Ce que l’on sait du nouveau Vélib’
Ce que l’on sait du nouveau Vélib’
Par Éric Béziat
Le consortium Smoovengo, qui a gagné l’appel d’offres du vélopartage à Paris, a levé un coin du voile sur le futur service.
Un nouveau vélo fait son apparition, moins lourd que l’actuel de deux kilos, et doté d’un système antivol censé être très robuste. | PHILIPPE LOPEZ / AFP
Le tribunal administratif de Paris l’a confirmé le 4 mai dernier : l’emblématique marché des vélos en libre-service parisiens échappe à son créateur JCDecaux, opérateur historique des fameux Vélib’. Le syndicat mixte Autolib’ et Vélib’ Métropole, qui regroupe Paris et une centaine de communes partenaires, a en effet choisi le consortium Smoovengo pour mettre en œuvre pendant quinze ans, à compter du 1er janvier 2018, une offre renouvelée de bicyclettes partagées.

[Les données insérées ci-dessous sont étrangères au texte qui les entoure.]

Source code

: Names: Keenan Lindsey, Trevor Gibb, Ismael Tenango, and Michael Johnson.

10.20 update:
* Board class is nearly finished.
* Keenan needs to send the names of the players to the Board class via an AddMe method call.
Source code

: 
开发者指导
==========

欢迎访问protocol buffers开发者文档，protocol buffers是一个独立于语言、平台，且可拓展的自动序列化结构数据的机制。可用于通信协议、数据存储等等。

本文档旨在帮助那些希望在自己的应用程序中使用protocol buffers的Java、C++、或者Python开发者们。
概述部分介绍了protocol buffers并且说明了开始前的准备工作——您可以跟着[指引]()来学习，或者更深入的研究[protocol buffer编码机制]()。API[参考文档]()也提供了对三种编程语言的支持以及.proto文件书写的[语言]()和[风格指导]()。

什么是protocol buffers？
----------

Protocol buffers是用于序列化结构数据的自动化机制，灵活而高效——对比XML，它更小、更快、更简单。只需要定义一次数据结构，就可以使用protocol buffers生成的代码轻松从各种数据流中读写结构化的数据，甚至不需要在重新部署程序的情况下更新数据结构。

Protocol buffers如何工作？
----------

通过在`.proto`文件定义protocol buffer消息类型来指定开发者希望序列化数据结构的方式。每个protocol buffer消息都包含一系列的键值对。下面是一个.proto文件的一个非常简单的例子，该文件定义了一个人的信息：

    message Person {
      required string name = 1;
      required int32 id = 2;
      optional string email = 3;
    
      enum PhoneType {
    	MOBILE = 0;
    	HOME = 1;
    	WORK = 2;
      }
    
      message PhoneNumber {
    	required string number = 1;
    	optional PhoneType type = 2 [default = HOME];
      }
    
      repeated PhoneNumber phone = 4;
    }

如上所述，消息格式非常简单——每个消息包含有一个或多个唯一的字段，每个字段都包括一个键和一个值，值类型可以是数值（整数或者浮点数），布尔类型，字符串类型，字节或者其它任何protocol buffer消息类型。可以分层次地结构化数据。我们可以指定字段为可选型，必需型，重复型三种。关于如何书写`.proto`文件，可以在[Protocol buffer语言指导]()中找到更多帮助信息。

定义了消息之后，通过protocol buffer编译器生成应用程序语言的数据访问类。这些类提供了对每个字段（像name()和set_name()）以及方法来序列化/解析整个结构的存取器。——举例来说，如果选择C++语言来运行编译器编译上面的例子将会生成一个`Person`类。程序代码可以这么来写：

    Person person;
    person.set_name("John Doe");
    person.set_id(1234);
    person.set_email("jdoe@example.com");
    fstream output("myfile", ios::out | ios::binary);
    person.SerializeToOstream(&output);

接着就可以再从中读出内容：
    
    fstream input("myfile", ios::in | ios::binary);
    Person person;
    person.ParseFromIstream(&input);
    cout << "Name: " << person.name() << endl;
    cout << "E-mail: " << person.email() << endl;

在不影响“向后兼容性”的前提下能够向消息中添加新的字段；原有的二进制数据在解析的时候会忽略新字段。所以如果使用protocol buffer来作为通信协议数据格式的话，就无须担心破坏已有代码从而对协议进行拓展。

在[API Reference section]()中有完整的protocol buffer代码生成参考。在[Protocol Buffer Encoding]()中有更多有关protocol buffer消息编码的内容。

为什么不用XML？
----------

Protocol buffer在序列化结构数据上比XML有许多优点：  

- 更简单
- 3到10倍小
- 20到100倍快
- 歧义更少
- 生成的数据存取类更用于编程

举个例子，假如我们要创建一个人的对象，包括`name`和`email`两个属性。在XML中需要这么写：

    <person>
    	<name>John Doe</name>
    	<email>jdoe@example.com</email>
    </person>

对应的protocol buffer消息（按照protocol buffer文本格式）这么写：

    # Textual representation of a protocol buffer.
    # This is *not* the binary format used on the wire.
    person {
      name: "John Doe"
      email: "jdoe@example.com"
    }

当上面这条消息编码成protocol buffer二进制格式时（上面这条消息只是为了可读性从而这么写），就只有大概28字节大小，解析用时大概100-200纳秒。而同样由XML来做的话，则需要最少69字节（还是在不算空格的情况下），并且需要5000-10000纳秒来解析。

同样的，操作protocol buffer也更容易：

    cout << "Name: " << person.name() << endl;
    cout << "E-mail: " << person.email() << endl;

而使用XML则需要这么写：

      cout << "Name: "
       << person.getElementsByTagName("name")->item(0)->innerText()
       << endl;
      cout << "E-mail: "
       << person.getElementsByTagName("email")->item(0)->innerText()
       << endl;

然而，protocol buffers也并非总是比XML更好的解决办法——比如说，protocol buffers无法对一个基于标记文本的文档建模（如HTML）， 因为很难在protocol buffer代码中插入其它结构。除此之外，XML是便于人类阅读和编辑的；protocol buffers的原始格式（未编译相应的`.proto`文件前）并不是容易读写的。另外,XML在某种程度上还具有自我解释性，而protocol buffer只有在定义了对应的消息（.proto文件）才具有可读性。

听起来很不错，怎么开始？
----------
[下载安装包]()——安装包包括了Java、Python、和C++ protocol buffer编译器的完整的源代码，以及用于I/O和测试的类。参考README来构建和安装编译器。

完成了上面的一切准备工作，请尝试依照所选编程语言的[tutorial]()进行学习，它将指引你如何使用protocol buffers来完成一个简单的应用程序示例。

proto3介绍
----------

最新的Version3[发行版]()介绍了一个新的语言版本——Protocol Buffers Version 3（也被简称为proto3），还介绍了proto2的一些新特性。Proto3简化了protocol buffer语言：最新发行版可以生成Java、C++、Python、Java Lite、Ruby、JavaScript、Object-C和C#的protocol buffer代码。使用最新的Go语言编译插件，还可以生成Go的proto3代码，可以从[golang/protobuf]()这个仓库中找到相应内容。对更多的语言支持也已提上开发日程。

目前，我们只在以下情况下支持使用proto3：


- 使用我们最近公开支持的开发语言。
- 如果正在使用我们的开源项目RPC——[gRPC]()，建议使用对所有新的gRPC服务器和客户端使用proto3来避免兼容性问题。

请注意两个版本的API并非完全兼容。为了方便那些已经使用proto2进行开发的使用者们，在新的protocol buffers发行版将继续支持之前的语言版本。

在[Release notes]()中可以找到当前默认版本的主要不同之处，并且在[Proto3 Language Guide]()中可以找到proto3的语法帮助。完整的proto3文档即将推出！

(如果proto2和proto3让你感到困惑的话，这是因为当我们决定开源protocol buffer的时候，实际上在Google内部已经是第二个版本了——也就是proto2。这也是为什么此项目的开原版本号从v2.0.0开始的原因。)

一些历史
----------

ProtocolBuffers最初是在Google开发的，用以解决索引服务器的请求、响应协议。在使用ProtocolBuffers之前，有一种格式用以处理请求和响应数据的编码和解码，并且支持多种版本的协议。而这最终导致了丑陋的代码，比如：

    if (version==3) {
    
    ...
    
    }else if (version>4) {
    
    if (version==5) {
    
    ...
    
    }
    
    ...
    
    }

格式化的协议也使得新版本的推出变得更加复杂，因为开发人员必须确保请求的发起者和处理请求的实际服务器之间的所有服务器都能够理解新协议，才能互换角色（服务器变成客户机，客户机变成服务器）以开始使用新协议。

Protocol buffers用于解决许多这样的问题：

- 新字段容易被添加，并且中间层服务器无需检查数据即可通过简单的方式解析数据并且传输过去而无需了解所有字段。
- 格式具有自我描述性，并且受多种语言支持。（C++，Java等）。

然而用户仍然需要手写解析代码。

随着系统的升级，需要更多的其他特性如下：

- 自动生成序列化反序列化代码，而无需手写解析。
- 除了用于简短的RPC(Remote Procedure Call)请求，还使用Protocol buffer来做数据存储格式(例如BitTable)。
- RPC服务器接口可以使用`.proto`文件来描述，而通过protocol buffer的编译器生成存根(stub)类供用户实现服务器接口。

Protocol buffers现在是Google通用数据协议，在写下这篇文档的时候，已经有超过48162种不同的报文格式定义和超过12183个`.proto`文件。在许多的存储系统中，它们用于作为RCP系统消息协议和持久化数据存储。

Le contrat d’attribution du marché a été signé mardi 9 mai et, mercredi 10 mai, les représentants de Smoovengo accompagnés de Marie-Pierre de La Gontrie, conseillère PS de Paris et présidente du syndicat mixte, présentaient publiquement pour la première fois les contours (encore flous à bien des égards) de Vélib’ 2.

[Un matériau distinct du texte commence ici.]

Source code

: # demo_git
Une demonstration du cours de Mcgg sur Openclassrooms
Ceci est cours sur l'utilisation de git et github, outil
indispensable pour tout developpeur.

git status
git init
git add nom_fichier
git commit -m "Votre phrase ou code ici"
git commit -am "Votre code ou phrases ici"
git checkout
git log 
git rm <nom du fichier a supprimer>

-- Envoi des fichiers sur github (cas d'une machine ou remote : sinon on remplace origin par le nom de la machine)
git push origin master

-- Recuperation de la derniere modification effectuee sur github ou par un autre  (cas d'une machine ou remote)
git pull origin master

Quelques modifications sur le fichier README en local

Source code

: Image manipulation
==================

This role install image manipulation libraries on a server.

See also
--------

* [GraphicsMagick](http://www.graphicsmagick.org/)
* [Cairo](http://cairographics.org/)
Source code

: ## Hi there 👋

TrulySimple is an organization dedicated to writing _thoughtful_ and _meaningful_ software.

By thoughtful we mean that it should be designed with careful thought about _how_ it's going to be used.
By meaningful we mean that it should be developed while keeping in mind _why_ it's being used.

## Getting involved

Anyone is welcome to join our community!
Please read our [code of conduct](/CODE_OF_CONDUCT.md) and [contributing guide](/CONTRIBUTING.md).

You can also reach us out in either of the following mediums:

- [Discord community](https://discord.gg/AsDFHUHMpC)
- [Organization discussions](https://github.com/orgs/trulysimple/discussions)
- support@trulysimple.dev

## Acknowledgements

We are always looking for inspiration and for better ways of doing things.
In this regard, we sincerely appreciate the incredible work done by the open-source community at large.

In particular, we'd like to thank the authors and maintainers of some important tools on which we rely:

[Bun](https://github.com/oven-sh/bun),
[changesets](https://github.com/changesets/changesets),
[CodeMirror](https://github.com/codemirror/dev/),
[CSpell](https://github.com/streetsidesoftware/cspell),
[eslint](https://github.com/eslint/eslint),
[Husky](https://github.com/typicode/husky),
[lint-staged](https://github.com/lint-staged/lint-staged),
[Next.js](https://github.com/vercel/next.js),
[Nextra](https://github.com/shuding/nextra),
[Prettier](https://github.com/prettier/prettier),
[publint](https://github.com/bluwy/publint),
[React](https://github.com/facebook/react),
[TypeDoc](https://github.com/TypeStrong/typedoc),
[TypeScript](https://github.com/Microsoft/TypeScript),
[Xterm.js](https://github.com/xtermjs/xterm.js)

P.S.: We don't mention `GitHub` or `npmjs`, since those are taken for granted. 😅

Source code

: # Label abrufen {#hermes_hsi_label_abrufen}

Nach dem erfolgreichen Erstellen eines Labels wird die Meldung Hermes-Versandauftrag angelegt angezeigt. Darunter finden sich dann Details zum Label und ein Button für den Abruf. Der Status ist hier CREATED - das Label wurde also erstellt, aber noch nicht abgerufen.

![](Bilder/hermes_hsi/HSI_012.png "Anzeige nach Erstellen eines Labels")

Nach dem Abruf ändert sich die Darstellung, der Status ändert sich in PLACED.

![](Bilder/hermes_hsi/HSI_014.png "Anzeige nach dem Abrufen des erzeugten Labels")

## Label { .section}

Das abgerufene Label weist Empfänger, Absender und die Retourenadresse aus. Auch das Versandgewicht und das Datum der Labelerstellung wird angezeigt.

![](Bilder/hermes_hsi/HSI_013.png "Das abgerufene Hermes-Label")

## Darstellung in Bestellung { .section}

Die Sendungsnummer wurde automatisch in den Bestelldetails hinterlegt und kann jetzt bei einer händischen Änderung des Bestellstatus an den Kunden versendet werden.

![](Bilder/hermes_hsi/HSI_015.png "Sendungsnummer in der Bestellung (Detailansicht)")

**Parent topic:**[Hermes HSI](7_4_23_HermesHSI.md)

- Qu’est-ce que Smoovengo, ce consortium qui a raflé le Vélib’à JCDecaux ?
C’est un quarteron d’entreprises qui a emporté le marché de 600 à 700 millions d’euros sur quinze ans. Il est mené par Smoove, une jeune PME de Montpellier qui a fait breveter un système de verrouillage pour vélos très performant et qui gère déjà des flottes en libre-service – 715 stations, 8 800 vélos – dans 26 villes en France et dans le monde.

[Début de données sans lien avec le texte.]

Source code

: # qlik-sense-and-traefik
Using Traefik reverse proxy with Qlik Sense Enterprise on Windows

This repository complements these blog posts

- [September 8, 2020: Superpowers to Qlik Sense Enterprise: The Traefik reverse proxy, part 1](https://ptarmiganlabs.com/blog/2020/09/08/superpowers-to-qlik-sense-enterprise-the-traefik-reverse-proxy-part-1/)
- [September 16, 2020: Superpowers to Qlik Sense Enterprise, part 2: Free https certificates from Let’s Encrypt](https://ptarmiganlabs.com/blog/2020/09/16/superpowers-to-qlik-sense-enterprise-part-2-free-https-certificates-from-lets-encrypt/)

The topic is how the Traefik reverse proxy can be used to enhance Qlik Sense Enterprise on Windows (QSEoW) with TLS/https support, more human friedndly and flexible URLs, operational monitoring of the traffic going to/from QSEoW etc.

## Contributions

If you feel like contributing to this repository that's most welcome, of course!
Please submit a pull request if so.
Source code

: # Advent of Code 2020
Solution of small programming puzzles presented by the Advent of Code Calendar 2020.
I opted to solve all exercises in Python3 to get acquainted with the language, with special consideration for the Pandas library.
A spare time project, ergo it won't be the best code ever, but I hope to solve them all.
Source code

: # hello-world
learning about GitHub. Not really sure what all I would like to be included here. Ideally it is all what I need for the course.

Avec le marché parisien, la plus grosse offre de vélo en libre-service au monde (25 000 vélos, 1 000 à 1 600 stations), Smoove change de dimension. L’entreprise s’est donc adjoint le soutien logistique, financier, industriel et juridique d’acteurs de plus grande dimension : Indigo, leader mondial du stationnement, et Mobivia, champion européen de l’entretien automobile (marques Norauto, Midas).
Le quatrième larron, Moventia, est un groupe catalan spécialisé dans la mobilité et le transport public, déjà partenaire de Smoove pour les vélos en libre-service d’Helsinki. L’entreprise est chargée de mener à bien le déploiement des stations, matériel comme logiciel, et d’assurer la qualité de service pendant la durée du contrat.
- Pourquoi a-t-il gagné ?
« Nous avons gagné car notre solution est moins chère » a expliqué en conférence de presse, mercredi, le président fondateur de Smoove, Laurent Mercat. JCDecaux a d’ailleurs décidé d’attaquer en justice la décision d’attribution, dénonçant le « dumping social » de son concurrent, retenu « à cause de son faible coût ». Débouté en première instance, JCDecaux a affirmé vouloir porter l’affaire devant le conseil d’Etat.
Mais le comparatif des deux offres a aussi pesé dans la balance. Le syndicat mixte Autolib’ et Velib’ Métropole, autorité décisionnaire dans l’appel d’offres, met en avant les « plus » de Smoovengo : lutte contre le vandalisme améliorée, possibilité de laisser son Velib’à une station déjà pleine, possibilité de créer des stations éphémères lors d’événements sportifs ou culturels…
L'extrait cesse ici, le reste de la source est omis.